Inesh menerima ponselnya dan memblokir nomor suaminya. Dia sudah bertekad tak akan bersedih lagi. Inesh ingin cairan infus ini segera habis dan bisa bergabung dengan seluruh keluarganya di halaman belakang, bercengkerama seperti rutinitas yang mereka lakukan setiap hari Sabtu dan Minggu sejak dirinya kecil.
Sebelum makan siang Khaira membuka infus Inesh, dan mereka beriringan ke kebun belakang. Hari ini Farah membuat ayam panggang bumbu kemiri kesukaan seluruh keluarga dan sosis bakar kesukaan si kembar.
“Dadd koq tidak ada udang bakar buat kita berdua?” Inesh protes menu kesukaannya tidak ada.
“Mommy kan tidak tau kamu mau menginap, jadi kemarin tidak beli udang buat dibakar dan Daddy cuma minta pepes jamur saja buat bakaran Daddy,” Farah tak terima komplain kekasih suaminya itu.
Sejak Farah menikah dengan Darvi, mereka mengatur rumah tangga sangat teliti. Semua anak tiap hari Sabtu dan Minggu tak boleh keluar rumah sendiri bila tak bersama semua keluarga. Hari Sabtu seharian mereka akan bebakaran, dan Minggu istirahat karena hari Senin sampai hari Jumat mereka semua sibuk sejak pagi hingga adzan isya.
Sehabis sholat isya mereka wajib makan bersama, dan bercerita apa yang mereka lakukan hari itu
“He he he Mommy marah ya di komplain, Sayangnya aku tidak terlalu suka pepes seperti Daddy. Tidak apa-apa aku makan ayam bumbu kemiri,” sahut Inesh sambil mengambil piring rotan yang sudah dialasi daun pisang.

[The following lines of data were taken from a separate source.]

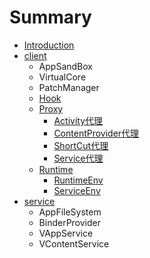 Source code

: # Summary

* [Introduction](README.md)
* [client](client/README.md)
    * AppSandBox
    * VirtualCore
    * PatchManager
    * [Hook](client/hook/README.md)
    * [Proxy](client/proxy/README.md)
        * [Activity代理](client/proxy/stubactivity.md)
        * [ContentProvider代理](client/proxy/stubcontentprovider.md)
        * [ShortCut代理](client/proxy/shortcuthandleactivity.md)
        * [Service代理](client/proxy/serviceproxy.md)
    * [Runtime](client/runtime/README.md)
        * [RuntimeEnv](client/runtime/runtimeenv.md)
        * [ServiceEnv](client/runtime/serviceenv.md)
* [service](service/README.md)
    * AppFileSystem
    * BinderProvider
    * VAppService
    * VContentService

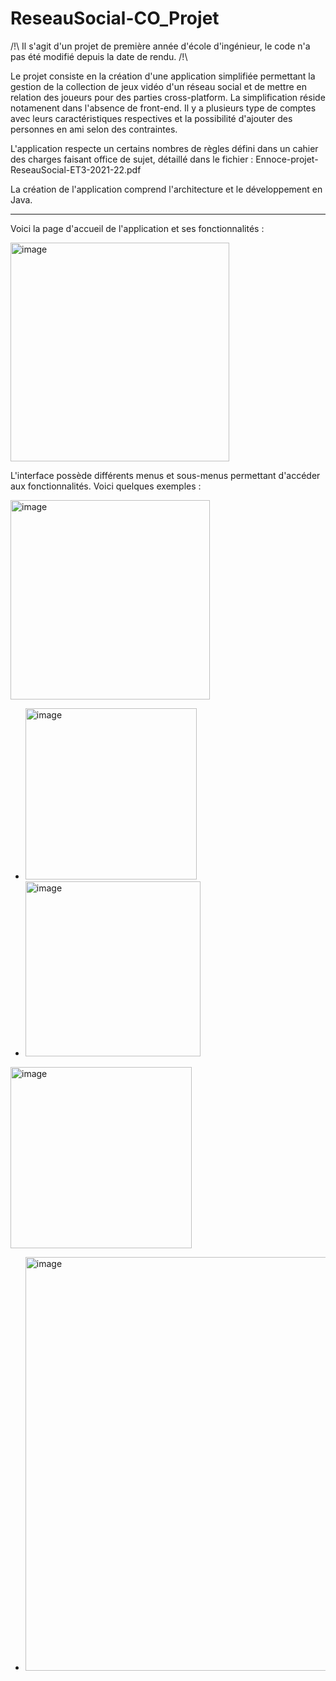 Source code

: # ReseauSocial-CO_Projet

/!\ Il s'agit d'un projet de première année d'école d'ingénieur, le code n'a pas été modifié depuis la date de rendu. /!\ 

Le projet consiste en la création d'une application simplifiée permettant la gestion de la collection de jeux vidéo d'un réseau social et de mettre en relation des joueurs pour des parties cross-platform. La simplification réside notamenent dans l'absence de front-end. Il y a plusieurs type de comptes avec leurs caractéristiques respectives et la possibilité d'ajouter des personnes en ami selon des contraintes.

L'application respecte un certains nombres de règles défini dans un cahier des charges faisant office de sujet, détaillé dans le fichier : Ennoce-projet-ReseauSocial-ET3-2021-22.pdf

La création de l'application comprend l'architecture et le développement en Java.

------------------------------------

Voici la page d'accueil de l'application et ses fonctionnalités :

<img width="350" alt="image" src="https://user-images.githubusercontent.com/118447835/204668855-c2e12bfc-b188-48c2-9518-98f708ee0800.png">

L'interface possède différents menus et sous-menus permettant d'accéder aux fonctionnalités. Voici quelques exemples :

<img width="319" alt="image" src="https://user-images.githubusercontent.com/118447835/204671352-fc0c986c-f6d6-4dfe-8386-0b6cd422b4e8.png">

  - <img width="274" alt="image" src="https://user-images.githubusercontent.com/118447835/204672243-507a2aa1-14ee-4f84-bfdb-f4d5f9fe294c.png">

  - <img width="280" alt="image" src="https://user-images.githubusercontent.com/118447835/204672337-b9e3f952-7b9a-4584-b459-8f409824f93a.png">

<img width="290" alt="image" src="https://user-images.githubusercontent.com/118447835/204672731-0334ead8-f5bb-4b07-8d91-40b885b08fd4.png">

  - <img width="662" alt="image" src="https://user-images.githubusercontent.com/118447835/204673327-26a432de-f68c-4bcc-9c1a-23abf70b9522.png">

Farah dengan telaten menyuapi suaminya yang masih sibuk membakar ayam bumbu kecap request terakhir Dhana pagi tadi. Rupanya Dhana takut Khaira tak suka ayam bakar bumbu kemiri sehingga minta dibuatkan alternativ ayam bumbu kecap beberapa potong.
Inesh memandang kehangatan pasangan orang tuanya dengan iri. Memang sejak kecil dia tau bagaimana cinta kedua sejoli itu, tapi dia tak pernah sesakit sekarang.
Inesh menyesal tak mencari penyebab mengapa mommynya sejak awal sudah tak respek saat dia memperkenalkan Athrav sebagai pacarnya. Padahal kesan mommynya sangat hangat saat tak sengaja ketemu dengan Arya di rumah nenek ketika Arya mengantarnya pulang dan Farah datang tanpa rencana saat nenek sakit.
Mommynya sangat welcome pada Arya, berbeda saat berkenalan dengan Athrav.
“Ada yang cari udang?” Zadda tetiba datang bawa udang besar yang masih segar.
“Abang dapat dari mana?” tanya Farah kaget.
“Ha ha ha, tadi hubungi teman-teman tanya yang punya udang besar untuk konsumsi sekarang juga. Lalu ada teman yang bisa antar. Ya sudah Abang beli saja,” jawab Zadda dengan senang. Dia bahagia bila semua anggota keluarganya ikut bahagia.